__Description of the task__: The records appear below. Set down exactly each line from the one that contains "ciphertexts of all sizes." through the last, both included.

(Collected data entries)
---+---

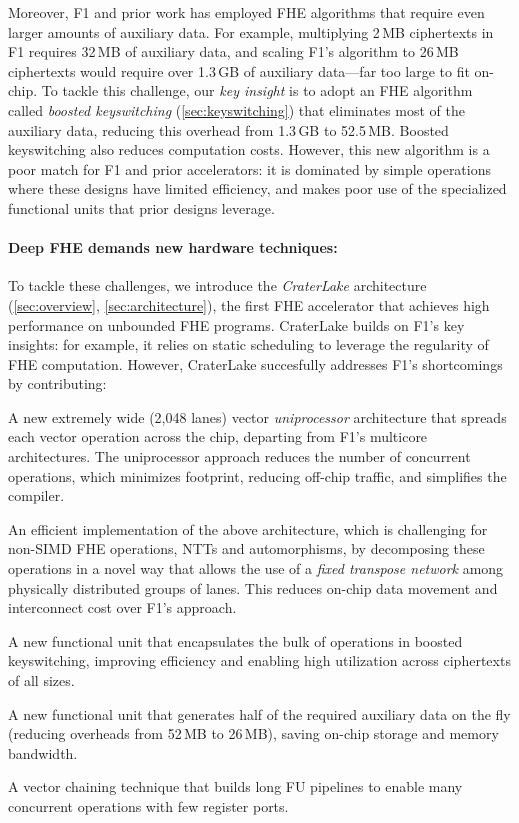Moreover, F1 and prior work has employed FHE algorithms that require even
larger amounts of auxiliary data. For example, multiplying 2\,MB ciphertexts in
F1 requires 32\,MB of auxiliary data, and scaling F1's algorithm to 26\,MB
ciphertexts would require over 1.3\,GB of auxiliary data---far too large to fit
on-chip. To tackle this challenge, our \emph{key insight} is to adopt an FHE
algorithm called \emph{boosted keyswitching} (\autoref{sec:keyswitching}) that
eliminates most of the auxiliary data, reducing this overhead from 1.3\,GB to
52.5\,MB. Boosted keyswitching also reduces computation costs. However, this
new algorithm is a poor match for F1 and prior accelerators: it is dominated by
simple operations where these designs have limited efficiency, and makes poor
use of the specialized functional units that prior designs leverage.

\paragraph{Deep FHE demands new hardware techniques:}
To tackle these challenges, we introduce the \emph{CraterLake} architecture
(\autoref{sec:overview}, \autoref{sec:architecture}), the first FHE accelerator
that achieves high performance on unbounded FHE programs. CraterLake builds on
F1's key insights: for example, it relies on static scheduling to
leverage the regularity of FHE computation. However, CraterLake succesfully
addresses F1's shortcomings by contributing:
\begin{compactitem}
\item A new extremely wide (2,048 lanes) vector \emph{uniprocessor}
    architecture that spreads each vector operation across the chip, departing
    from F1's multicore architectures. The uniprocessor approach reduces the
    number of concurrent operations, which minimizes footprint, reducing
    off-chip traffic, and simplifies the compiler.
\item An efficient implementation of the above architecture, which is
    challenging for non-SIMD FHE operations, NTTs and automorphisms, by
    decomposing these operations in a novel way that allows the use of a
    \emph{fixed transpose network} among physically distributed groups of
    lanes. This reduces on-chip data movement and interconnect cost over F1's
    approach.
\item A new functional unit that encapsulates the bulk of operations in boosted
    keyswitching, improving efficiency and enabling high utilization across
    ciphertexts of all sizes.
\item A new functional unit that generates half of the required auxiliary data
    on the fly (reducing overheads from 52\,MB to 26\,MB), saving on-chip
    storage and memory bandwidth.
\item A vector chaining technique that builds long FU pipelines to enable many
    concurrent operations with few register ports.
\end{compactitem}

---+---

__Result of the task__:
    ciphertexts of all sizes.
\item A new functional unit that generates half of the required auxiliary data
    on the fly (reducing overheads from 52\,MB to 26\,MB), saving on-chip
    storage and memory bandwidth.
\item A vector chaining technique that builds long FU pipelines to enable many
    concurrent operations with few register ports.
\end{compactitem}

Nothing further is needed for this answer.